Foto: wolf (Dieter Anders/CPD)

Rückblick: Woodbadgekurs in Metzingen 2019

Der Jubiläumskurs

Wenn es in Zeiten wie diesen unmöglich ist, das Lagerleben zu genießen, mit seiner Sippe auf Hajk zugehen oder an einem Training teilzunehmen, nutzen wir gerne die Möglichkeit, auf vergangene Aktionen zurückzuschauen, hier auf das Woodbadge-Training 2019.

Ich halte das bekannte Gruppenbild des ersten Woodbadgekurses 1919 in Händen und versuche auf dem etwas unscharfen Bild die Gesichtsausdrücke der einzelnen Teilnehmer zu erkennen. Fast in der Bildmitte, die Hände auf einem Gehstock gefaltet, die Beine übereinander geschlagen sitzt Baden Powell – um ihn herum sitzen und stehen 22 Teilnehmer, deren Gesichtsausdrücke kaum Rückschlüsse auf das zurückliegende Training verraten.
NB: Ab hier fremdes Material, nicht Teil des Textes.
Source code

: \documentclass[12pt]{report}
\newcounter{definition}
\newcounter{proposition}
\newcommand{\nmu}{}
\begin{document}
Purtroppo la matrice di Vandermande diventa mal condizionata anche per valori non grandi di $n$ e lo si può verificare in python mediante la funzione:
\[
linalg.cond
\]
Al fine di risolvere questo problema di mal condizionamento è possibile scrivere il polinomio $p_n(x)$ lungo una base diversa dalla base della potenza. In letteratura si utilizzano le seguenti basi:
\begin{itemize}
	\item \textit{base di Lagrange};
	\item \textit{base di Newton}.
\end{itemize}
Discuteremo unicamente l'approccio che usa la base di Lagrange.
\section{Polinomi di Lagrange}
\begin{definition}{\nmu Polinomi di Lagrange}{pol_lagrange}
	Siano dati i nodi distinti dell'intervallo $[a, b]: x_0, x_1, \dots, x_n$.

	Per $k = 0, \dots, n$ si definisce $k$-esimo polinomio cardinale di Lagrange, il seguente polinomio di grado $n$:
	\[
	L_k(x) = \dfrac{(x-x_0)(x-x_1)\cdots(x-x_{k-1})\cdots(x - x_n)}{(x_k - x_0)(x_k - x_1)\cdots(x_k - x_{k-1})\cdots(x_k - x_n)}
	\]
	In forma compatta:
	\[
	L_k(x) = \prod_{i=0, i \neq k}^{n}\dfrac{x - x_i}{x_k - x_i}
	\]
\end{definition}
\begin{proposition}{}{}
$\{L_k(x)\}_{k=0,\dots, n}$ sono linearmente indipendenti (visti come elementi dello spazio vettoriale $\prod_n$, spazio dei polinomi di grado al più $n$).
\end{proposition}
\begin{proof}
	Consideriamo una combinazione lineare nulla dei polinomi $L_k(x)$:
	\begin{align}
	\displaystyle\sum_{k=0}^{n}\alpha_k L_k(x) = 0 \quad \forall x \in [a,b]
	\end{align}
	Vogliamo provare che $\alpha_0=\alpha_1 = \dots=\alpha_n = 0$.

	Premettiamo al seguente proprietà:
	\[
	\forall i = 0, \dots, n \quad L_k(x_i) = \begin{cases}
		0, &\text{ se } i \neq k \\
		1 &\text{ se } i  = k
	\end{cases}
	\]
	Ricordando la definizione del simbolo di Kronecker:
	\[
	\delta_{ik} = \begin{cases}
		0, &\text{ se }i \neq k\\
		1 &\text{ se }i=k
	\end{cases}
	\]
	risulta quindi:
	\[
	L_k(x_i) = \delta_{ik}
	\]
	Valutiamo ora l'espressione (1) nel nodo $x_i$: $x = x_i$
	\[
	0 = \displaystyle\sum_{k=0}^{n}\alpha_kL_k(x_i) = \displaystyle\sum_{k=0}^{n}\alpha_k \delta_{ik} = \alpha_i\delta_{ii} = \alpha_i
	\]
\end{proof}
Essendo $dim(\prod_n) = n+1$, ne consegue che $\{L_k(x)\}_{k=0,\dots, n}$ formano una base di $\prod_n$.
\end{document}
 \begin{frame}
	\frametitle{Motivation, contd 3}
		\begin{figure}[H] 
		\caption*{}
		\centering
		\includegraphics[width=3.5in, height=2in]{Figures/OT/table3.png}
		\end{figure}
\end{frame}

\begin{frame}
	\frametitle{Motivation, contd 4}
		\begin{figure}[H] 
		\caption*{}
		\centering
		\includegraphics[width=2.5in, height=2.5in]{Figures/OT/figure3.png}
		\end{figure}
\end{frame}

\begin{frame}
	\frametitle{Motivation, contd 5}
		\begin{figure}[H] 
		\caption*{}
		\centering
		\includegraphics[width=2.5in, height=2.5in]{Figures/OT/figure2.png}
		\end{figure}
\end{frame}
Viele ernste Gesichter, nur einer grinst ungezwungen in die Kamera. Das Woodbadge-Training war auf jeden Fall solch ein Erfolg, dass es seit 1919 zunächst ausschließlich im Gilwell-Park, später auch in allen Nationalverbänden für erfahrene Pfadfinderführer und -führerinnen angeboten wird.

100 Jahre später stand ich nun am Bahnhof im schwäbischen Metzingen und fragte mich, was wohl in der Kurswoche – der Karwoche - mich erwarten, wie meine Sippe – die Sippe Stier – zusammenfinden und wie wir wohl am Ende der Kurswoche in die Kamera schauen würden.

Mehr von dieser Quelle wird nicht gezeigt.